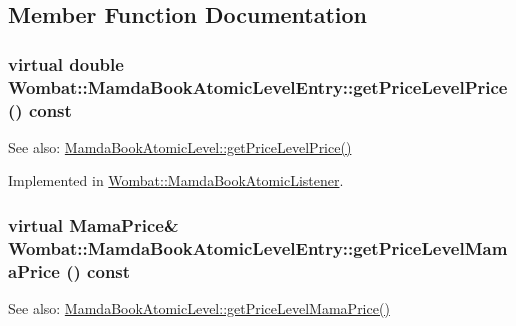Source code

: \subsection{Member Function Documentation}
\hypertarget{classWombat_1_1MamdaBookAtomicLevelEntry_a82493957cc92858ad4f0c1d5cfbbbec}{
\subsubsection[getPriceLevelPrice]{\setlength{\rightskip}{0pt plus 5cm}virtual double Wombat::Mamda\-Book\-Atomic\-Level\-Entry::get\-Price\-Level\-Price () const}}
\label{classWombat_1_1MamdaBookAtomicLevelEntry_a82493957cc92858ad4f0c1d5cfbbbec}


\begin{Desc}
\item[See also:]\hyperlink{classWombat_1_1MamdaBookAtomicLevel_5bcc378cd2085048f8fa1870265e5ce0}{Mamda\-Book\-Atomic\-Level::get\-Price\-Level\-Price()} \end{Desc}


Implemented in \hyperlink{classWombat_1_1MamdaBookAtomicListener_7139c6ddcae27c429e7dade0c5e91358}{Wombat::Mamda\-Book\-Atomic\-Listener}.\hypertarget{classWombat_1_1MamdaBookAtomicLevelEntry_ac54c871b12fb6c0c59f255633cc7496}{
\subsubsection[getPriceLevelMamaPrice]{\setlength{\rightskip}{0pt plus 5cm}virtual Mama\-Price\& Wombat::Mamda\-Book\-Atomic\-Level\-Entry::get\-Price\-Level\-Mama\-Price () const}}
\label{classWombat_1_1MamdaBookAtomicLevelEntry_ac54c871b12fb6c0c59f255633cc7496}


\begin{Desc}
\item[See also:]\hyperlink{classWombat_1_1MamdaBookAtomicLevel_e250b6d0ba73f1396a7ac16a18564fc7}{Mamda\-Book\-Atomic\-Level::get\-Price\-Level\-Mama\-Price()} \end{Desc}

——————

= TO DO =
Find the lines above that include the string "label" and copy them.

= OUTPUT OF THE TASK =
\label{classWombat_1_1MamdaBookAtomicLevelEntry_a82493957cc92858ad4f0c1d5cfbbbec}
\label{classWombat_1_1MamdaBookAtomicLevelEntry_ac54c871b12fb6c0c59f255633cc7496}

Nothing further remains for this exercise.